# [EXERCISE DIRECTIONS]
Would it be possible to reproduce every entry exactly, please?

# [GIVEN DATA]
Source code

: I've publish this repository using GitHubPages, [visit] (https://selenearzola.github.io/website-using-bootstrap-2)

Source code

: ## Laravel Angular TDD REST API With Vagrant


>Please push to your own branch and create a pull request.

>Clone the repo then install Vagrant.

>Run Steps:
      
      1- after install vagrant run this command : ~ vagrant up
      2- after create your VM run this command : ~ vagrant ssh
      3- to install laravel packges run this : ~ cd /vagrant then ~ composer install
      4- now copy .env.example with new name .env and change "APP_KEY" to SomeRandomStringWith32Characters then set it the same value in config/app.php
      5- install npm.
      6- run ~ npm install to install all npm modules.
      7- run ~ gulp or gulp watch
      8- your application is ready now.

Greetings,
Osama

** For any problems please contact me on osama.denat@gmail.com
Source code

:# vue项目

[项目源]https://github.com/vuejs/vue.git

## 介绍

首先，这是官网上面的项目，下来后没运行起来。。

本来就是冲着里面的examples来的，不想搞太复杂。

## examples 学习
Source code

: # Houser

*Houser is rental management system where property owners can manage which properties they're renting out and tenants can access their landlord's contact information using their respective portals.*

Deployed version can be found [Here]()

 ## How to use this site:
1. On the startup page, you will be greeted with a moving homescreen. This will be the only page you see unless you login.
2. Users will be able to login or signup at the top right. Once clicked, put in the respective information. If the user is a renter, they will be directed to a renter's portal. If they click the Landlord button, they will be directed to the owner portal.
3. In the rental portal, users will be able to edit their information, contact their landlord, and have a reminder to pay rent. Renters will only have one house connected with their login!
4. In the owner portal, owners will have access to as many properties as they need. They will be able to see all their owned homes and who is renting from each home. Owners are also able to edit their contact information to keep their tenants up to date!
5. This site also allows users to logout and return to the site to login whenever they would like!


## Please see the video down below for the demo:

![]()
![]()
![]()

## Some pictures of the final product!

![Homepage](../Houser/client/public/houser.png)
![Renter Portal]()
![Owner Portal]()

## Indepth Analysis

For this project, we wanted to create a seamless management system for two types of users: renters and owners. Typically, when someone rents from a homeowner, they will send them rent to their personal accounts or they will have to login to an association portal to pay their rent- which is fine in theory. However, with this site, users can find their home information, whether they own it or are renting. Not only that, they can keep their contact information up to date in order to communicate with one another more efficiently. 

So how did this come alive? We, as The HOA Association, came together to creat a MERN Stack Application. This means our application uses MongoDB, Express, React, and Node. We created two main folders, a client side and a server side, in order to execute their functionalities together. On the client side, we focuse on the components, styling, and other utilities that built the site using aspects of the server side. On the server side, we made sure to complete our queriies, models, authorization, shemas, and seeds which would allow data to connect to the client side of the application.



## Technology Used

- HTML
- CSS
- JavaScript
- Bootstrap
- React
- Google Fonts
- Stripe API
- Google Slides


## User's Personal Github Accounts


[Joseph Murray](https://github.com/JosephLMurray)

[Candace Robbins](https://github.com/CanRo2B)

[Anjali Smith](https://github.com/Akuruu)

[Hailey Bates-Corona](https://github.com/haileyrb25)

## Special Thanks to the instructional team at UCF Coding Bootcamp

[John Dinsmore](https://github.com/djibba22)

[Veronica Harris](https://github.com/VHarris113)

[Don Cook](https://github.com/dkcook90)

# [ANSWER]
Source code

: I've publish this repository using GitHubPages, [visit] (https://selenearzola.github.io/website-using-bootstrap-2)

Source code

: ## Laravel Angular TDD REST API With Vagrant


>Please push to your own branch and create a pull request.

>Clone the repo then install Vagrant.

>Run Steps:
      
      1- after install vagrant run this command : ~ vagrant up
      2- after create your VM run this command : ~ vagrant ssh
      3- to install laravel packges run this : ~ cd /vagrant then ~ composer install
      4- now copy .env.example with new name .env and change "APP_KEY" to SomeRandomStringWith32Characters then set it the same value in config/app.php
      5- install npm.
      6- run ~ npm install to install all npm modules.
      7- run ~ gulp or gulp watch
      8- your application is ready now.

Greetings,
Osama

** For any problems please contact me on osama.denat@gmail.com
Source code

:# vue项目

[项目源]https://github.com/vuejs/vue.git

## 介绍

首先，这是官网上面的项目，下来后没运行起来。。

本来就是冲着里面的examples来的，不想搞太复杂。

## examples 学习
Source code

: # Houser

*Houser is rental management system where property owners can manage which properties they're renting out and tenants can access their landlord's contact information using their respective portals.*

Deployed version can be found [Here]()

 ## How to use this site:
1. On the startup page, you will be greeted with a moving homescreen. This will be the only page you see unless you login.
2. Users will be able to login or signup at the top right. Once clicked, put in the respective information. If the user is a renter, they will be directed to a renter's portal. If they click the Landlord button, they will be directed to the owner portal.
3. In the rental portal, users will be able to edit their information, contact their landlord, and have a reminder to pay rent. Renters will only have one house connected with their login!
4. In the owner portal, owners will have access to as many properties as they need. They will be able to see all their owned homes and who is renting from each home. Owners are also able to edit their contact information to keep their tenants up to date!
5. This site also allows users to logout and return to the site to login whenever they would like!


## Please see the video down below for the demo:

![]()
![]()
![]()

## Some pictures of the final product!

![Homepage](../Houser/client/public/houser.png)
![Renter Portal]()
![Owner Portal]()

## Indepth Analysis

For this project, we wanted to create a seamless management system for two types of users: renters and owners. Typically, when someone rents from a homeowner, they will send them rent to their personal accounts or they will have to login to an association portal to pay their rent- which is fine in theory. However, with this site, users can find their home information, whether they own it or are renting. Not only that, they can keep their contact information up to date in order to communicate with one another more efficiently. 

So how did this come alive? We, as The HOA Association, came together to creat a MERN Stack Application. This means our application uses MongoDB, Express, React, and Node. We created two main folders, a client side and a server side, in order to execute their functionalities together. On the client side, we focuse on the components, styling, and other utilities that built the site using aspects of the server side. On the server side, we made sure to complete our queriies, models, authorization, shemas, and seeds which would allow data to connect to the client side of the application.



## Technology Used

- HTML
- CSS
- JavaScript
- Bootstrap
- React
- Google Fonts
- Stripe API
- Google Slides


## User's Personal Github Accounts


[Joseph Murray](https://github.com/JosephLMurray)

[Candace Robbins](https://github.com/CanRo2B)

[Anjali Smith](https://github.com/Akuruu)

[Hailey Bates-Corona](https://github.com/haileyrb25)

## Special Thanks to the instructional team at UCF Coding Bootcamp

[John Dinsmore](https://github.com/djibba22)

[Veronica Harris](https://github.com/VHarris113)

[Don Cook](https://github.com/dkcook90)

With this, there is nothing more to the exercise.